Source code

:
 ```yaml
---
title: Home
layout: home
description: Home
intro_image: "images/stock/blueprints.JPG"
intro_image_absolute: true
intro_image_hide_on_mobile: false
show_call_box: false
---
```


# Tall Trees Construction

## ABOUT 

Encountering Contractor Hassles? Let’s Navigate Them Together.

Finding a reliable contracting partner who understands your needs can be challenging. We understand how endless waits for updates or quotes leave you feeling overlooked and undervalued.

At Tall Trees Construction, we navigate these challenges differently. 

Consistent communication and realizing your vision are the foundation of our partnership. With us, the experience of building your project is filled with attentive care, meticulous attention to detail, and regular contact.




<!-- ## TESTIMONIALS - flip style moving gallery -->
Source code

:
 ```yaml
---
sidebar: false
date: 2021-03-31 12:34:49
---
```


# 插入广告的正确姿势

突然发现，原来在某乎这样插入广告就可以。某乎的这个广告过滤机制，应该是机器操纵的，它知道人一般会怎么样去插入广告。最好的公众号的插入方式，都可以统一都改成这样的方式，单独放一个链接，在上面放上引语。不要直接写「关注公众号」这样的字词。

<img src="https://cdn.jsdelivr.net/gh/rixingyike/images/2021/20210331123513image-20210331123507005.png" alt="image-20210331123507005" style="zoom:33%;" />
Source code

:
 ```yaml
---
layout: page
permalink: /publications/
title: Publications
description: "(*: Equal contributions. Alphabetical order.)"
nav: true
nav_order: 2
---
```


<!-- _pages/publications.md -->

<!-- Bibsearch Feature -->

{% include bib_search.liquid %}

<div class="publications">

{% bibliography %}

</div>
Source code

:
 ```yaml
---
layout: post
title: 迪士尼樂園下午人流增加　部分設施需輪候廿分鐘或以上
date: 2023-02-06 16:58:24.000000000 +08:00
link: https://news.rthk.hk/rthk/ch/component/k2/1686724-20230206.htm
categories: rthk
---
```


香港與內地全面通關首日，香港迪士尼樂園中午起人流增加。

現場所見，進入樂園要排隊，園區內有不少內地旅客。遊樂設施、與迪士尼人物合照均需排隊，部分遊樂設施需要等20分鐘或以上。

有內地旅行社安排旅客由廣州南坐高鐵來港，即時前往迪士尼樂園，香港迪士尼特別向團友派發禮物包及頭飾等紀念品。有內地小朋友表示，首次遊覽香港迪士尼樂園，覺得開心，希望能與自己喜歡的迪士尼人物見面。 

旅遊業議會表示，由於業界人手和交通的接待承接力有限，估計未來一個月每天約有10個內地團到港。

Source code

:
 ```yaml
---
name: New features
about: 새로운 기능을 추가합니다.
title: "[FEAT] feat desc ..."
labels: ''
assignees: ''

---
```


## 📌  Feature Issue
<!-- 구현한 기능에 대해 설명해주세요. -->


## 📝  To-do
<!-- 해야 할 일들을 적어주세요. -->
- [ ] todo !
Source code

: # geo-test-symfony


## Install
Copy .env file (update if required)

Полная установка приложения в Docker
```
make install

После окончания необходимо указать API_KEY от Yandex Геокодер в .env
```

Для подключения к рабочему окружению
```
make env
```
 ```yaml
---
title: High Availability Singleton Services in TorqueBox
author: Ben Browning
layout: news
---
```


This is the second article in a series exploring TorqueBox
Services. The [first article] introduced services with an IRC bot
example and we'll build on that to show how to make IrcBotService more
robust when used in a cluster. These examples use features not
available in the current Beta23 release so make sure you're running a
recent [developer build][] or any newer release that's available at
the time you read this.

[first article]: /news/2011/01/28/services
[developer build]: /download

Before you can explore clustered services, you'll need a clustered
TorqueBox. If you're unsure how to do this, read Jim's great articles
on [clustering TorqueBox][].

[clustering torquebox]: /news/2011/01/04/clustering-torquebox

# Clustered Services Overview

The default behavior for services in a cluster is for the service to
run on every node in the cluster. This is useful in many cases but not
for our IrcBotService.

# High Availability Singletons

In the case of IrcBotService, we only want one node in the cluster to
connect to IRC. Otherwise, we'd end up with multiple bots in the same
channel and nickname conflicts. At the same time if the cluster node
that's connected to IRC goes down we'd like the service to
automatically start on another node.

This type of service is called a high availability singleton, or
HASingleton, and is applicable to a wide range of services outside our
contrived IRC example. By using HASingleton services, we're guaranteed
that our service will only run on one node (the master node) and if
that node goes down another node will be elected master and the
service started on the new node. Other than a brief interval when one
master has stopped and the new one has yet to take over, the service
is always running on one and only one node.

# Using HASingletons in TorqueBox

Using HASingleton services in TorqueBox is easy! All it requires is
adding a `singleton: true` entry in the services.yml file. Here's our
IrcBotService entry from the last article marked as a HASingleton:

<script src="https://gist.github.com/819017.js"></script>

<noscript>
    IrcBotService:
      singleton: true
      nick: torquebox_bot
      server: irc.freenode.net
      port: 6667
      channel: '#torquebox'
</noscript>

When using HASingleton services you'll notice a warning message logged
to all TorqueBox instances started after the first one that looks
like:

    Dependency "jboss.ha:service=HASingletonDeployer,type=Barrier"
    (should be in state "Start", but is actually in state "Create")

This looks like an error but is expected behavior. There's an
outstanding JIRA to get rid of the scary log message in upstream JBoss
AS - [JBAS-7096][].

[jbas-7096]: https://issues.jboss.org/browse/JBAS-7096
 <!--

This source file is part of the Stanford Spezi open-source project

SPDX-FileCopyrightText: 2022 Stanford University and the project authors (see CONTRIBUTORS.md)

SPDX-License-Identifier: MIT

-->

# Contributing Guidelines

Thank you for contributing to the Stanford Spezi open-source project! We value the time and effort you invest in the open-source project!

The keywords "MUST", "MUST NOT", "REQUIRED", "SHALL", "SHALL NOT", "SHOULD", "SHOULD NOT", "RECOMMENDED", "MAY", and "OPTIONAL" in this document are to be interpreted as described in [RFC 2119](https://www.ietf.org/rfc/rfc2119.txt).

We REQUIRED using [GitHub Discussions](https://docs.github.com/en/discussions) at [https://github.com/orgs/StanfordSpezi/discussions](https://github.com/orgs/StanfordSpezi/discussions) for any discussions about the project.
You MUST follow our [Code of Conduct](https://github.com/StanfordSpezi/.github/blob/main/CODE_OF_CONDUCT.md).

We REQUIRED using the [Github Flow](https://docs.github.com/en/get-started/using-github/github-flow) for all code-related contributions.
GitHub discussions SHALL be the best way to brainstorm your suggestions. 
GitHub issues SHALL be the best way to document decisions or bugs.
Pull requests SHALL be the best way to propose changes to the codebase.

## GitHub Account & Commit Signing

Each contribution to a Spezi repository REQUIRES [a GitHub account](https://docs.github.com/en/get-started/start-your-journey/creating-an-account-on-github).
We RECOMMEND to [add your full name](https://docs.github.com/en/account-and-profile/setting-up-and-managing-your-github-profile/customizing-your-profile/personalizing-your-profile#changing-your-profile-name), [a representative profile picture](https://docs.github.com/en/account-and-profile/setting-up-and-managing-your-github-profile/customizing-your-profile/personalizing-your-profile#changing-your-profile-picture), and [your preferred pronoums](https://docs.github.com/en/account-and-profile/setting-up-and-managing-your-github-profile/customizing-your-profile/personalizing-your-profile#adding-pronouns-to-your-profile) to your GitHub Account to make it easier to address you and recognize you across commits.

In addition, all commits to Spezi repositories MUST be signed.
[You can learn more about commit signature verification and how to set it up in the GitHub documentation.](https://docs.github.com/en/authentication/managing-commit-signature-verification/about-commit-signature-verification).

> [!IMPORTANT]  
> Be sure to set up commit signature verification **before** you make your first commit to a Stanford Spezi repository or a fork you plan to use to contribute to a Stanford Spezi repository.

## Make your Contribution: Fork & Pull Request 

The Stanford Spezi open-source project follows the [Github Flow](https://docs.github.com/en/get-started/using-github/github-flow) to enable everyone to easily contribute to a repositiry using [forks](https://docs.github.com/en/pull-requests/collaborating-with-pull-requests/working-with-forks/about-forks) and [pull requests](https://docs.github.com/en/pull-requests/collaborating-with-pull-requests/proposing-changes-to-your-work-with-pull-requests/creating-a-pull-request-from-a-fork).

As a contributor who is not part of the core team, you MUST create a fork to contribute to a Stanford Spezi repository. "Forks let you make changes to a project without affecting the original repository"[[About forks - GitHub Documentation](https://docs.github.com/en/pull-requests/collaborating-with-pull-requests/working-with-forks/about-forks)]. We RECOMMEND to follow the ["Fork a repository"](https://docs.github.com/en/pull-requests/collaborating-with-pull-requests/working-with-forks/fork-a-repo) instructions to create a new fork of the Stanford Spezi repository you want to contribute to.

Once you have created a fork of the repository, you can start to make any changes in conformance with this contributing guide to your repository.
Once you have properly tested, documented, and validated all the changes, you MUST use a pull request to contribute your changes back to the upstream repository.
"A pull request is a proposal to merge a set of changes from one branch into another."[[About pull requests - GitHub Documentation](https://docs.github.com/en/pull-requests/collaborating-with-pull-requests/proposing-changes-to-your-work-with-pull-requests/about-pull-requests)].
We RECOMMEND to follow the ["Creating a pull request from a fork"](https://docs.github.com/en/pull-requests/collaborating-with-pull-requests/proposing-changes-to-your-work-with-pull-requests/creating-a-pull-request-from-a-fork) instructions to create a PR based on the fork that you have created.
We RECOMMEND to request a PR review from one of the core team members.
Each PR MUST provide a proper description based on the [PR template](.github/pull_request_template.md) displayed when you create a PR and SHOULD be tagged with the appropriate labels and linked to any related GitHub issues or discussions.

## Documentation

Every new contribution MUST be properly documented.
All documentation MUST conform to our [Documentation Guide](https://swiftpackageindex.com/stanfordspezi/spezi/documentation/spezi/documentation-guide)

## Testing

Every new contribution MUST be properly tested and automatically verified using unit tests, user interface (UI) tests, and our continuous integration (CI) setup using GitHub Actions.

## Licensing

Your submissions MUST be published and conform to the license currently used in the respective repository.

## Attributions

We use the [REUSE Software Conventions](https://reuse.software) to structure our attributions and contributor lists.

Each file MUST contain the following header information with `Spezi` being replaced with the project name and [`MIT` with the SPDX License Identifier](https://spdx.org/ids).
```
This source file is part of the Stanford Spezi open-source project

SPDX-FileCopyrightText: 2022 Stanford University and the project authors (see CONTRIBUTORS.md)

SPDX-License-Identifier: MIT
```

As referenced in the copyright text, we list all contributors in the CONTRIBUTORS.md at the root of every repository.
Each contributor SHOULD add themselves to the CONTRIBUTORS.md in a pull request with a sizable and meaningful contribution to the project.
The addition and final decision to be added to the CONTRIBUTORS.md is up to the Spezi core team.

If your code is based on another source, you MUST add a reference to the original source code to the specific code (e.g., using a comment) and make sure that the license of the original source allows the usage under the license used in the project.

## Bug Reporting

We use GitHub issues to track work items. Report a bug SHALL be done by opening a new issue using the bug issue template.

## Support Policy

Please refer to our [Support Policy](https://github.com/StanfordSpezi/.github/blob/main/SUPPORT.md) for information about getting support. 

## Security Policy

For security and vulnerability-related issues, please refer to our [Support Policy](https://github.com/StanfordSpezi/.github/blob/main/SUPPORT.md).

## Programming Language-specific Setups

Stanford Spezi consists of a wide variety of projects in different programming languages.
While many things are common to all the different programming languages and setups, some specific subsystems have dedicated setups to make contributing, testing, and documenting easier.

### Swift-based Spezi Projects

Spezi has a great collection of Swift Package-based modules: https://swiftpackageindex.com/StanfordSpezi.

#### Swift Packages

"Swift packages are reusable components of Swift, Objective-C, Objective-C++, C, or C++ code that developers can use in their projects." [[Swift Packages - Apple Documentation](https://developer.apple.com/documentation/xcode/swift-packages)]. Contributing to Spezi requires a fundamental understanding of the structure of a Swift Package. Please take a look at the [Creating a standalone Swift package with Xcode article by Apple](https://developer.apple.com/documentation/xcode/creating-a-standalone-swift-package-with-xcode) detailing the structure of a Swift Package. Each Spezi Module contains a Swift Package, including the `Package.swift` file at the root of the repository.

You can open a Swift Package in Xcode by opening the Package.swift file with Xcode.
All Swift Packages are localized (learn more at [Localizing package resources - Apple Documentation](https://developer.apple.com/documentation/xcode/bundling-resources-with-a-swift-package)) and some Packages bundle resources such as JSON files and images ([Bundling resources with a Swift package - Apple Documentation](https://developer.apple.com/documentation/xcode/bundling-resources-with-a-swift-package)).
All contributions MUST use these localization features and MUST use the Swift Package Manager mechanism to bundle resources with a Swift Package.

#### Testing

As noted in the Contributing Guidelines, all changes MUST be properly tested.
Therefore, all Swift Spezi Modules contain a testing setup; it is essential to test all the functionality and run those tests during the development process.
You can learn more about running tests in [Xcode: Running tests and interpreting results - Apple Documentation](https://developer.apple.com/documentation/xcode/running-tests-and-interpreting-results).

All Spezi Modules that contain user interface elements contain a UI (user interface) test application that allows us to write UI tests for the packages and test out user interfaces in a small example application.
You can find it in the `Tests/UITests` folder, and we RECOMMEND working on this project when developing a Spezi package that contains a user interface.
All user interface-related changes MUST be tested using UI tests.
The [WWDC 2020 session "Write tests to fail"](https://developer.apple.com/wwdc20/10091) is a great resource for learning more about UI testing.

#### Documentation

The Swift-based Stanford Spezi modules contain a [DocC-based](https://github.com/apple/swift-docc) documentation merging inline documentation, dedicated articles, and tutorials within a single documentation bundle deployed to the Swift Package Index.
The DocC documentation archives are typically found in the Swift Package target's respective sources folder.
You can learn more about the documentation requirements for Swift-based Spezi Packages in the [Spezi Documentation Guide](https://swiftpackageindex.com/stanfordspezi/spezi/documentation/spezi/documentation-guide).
•••
# Exercise
Go through the listing above. Show each line where the word "commits" is found.

# Written answer
We RECOMMEND to [add your full name](https://docs.github.com/en/account-and-profile/setting-up-and-managing-your-github-profile/customizing-your-profile/personalizing-your-profile#changing-your-profile-name), [a representative profile picture](https://docs.github.com/en/account-and-profile/setting-up-and-managing-your-github-profile/customizing-your-profile/personalizing-your-profile#changing-your-profile-picture), and [your preferred pronoums](https://docs.github.com/en/account-and-profile/setting-up-and-managing-your-github-profile/customizing-your-profile/personalizing-your-profile#adding-pronouns-to-your-profile) to your GitHub Account to make it easier to address you and recognize you across commits.
In addition, all commits to Spezi repositories MUST be signed.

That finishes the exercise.